Drone footage shows scientists using 'cloud brightening' to protect Great Barrier Reef
Record ID:
1638925
Drone footage shows scientists using 'cloud brightening' to protect Great Barrier Reef
- Title: Drone footage shows scientists using 'cloud brightening' to protect Great Barrier Reef
- Date: 27th September 2021
- Summary: COFFS HARBOUR, AUSTRALIA (RECENT - SEPTEMBER 20, 2021) (REUTERS) (SOUNDBITE) (English) SENIOR LECTURER AT NATIONAL MARINE SCIENCE CENTRE AT SOUTHERN CROSS UNIVERSITY AND CLOUD BRIGHTENING PROJECT LEADER, DR DANIEL HARRISON, SAYING: "So the idea of cloud brightening for the Reef is that when clouds form they can form with different brightnesses and this depends on how many tiny little particles there are in the atmosphere, each droplet needs a little particle, a cloud condensation nuclei to condense around and over the ocean, sometimes there's not very many, the air has very, very few. And naturally, these are often formed from sea salt crystals which have been made by breaking waves of the ocean so by pumping sea water and atomising it to these tiny nano-sized particles, then they can float up and brighten the clouds and reflect some of the sunlight away."

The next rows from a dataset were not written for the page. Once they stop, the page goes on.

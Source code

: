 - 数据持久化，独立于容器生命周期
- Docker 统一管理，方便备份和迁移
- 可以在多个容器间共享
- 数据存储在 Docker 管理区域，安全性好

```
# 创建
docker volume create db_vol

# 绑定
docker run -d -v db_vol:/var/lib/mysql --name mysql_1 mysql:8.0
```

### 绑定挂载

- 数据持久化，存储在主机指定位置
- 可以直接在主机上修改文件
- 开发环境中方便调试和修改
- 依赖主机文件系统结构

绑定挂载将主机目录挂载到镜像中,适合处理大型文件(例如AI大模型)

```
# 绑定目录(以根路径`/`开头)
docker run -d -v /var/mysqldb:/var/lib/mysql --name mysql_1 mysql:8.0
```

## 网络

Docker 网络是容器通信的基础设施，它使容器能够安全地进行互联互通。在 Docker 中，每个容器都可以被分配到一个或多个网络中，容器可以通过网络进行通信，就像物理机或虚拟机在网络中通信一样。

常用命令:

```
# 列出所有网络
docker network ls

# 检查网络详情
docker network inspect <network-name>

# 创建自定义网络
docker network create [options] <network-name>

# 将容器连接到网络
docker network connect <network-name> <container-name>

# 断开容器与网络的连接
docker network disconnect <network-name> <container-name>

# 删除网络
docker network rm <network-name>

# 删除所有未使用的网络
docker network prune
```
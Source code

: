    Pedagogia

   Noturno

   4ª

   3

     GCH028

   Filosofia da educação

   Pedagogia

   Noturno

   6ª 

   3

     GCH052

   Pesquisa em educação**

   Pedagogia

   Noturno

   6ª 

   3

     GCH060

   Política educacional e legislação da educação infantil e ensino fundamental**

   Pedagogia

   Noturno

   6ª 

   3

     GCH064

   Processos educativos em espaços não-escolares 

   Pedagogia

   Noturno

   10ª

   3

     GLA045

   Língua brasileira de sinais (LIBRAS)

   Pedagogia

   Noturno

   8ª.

- Embargoed: 11th October 2021 11:19
- Keywords: Australia COP26 Great Barrier Reef Queensland United Nations Climate Change Conference climate climate change
- Location: BROADHURST REEF ON THE GREAT BARRIER REEF, COFFS HARBOUR, AUSTRALIA
- City: BROADHURST REEF ON THE GREAT BARRIER REEF, COFFS HARBOUR, AUSTRALIA
- Country: Australia
- Topics: Asia / Pacific,Australia,Climate Adaptation and Solution,Climate Change,Environment,General News
- Reuters ID: LVA002EWMT84B
- Aspect Ratio: 16:9
- Story Text:As a turbine sprays microscopic sea water particles across a section of Australia's Great Barrier Reef, researchers are using a technique known as 'cloud brightening' to protect vulnerable corals from bleaching.

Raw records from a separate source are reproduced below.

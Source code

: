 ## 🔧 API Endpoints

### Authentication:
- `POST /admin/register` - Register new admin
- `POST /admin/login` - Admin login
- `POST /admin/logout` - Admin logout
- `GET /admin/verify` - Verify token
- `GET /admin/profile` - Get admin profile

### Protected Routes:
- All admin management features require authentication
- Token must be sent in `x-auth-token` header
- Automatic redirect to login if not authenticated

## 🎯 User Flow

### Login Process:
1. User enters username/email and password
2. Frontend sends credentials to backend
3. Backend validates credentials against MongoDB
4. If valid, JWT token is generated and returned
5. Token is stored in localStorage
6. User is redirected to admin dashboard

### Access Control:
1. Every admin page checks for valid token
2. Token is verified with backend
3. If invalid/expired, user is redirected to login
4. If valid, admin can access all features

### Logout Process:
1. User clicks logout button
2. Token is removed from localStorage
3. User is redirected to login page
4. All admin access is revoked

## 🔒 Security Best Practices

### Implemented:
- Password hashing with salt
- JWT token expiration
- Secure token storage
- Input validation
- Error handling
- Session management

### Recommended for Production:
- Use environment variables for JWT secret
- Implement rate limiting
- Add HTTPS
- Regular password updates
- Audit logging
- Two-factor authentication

Researchers working on the so-called Cloud Brightening project said they use a turbine to atomise sea water and blow it into the air to thicken existing clouds and reduce sunlight on the world's largest coral reef ecosystem located off Australia's northeast coast.
The water droplets evaporate leaving only tiny salt crystals which float up into the atmosphere allowing water vapour to condense around them, forming clouds, said Daniel Harrison, a senior lecturer at Southern Cross University, who runs the project.
The project had its second trial in March, the end of the Southern Hemisphere summer when the Reef off Australia's northeast is at its hottest, gathering valuable data on the atmosphere when corals are at most risk of bleaching.
"If we do it over an extended period of time for a few weeks to a couple of months when the corals are experiencing a marine heatwave we can actually start to lower the water temperature over the Reef," Harrison told Reuters.
"It's actually the light in the presence of the hot water that causes the coral to bleach. So by reducing just a small amount of light, about 6% or so of the average light over the summer, we can reduce about 50 to 60% of the bleaching stress on the corals."
But the benefits of cloud brightening would lessen over time unless other measures slowed the march of climate change, Harrison warned.
"Our modeling shows that very clearly, if we don't have strong action on climate change then cloud brightening can only help for a little while, eventually the effect that you can get from the clouds, it's limited and it just becomes overwhelmed by climate change after a couple of decades," he said.
One of Australia's best-known natural attractions, the Reef came close to being listed as an endangered World Heritage Site by the United Nations, although it avoided the designation following lobbying by Australia.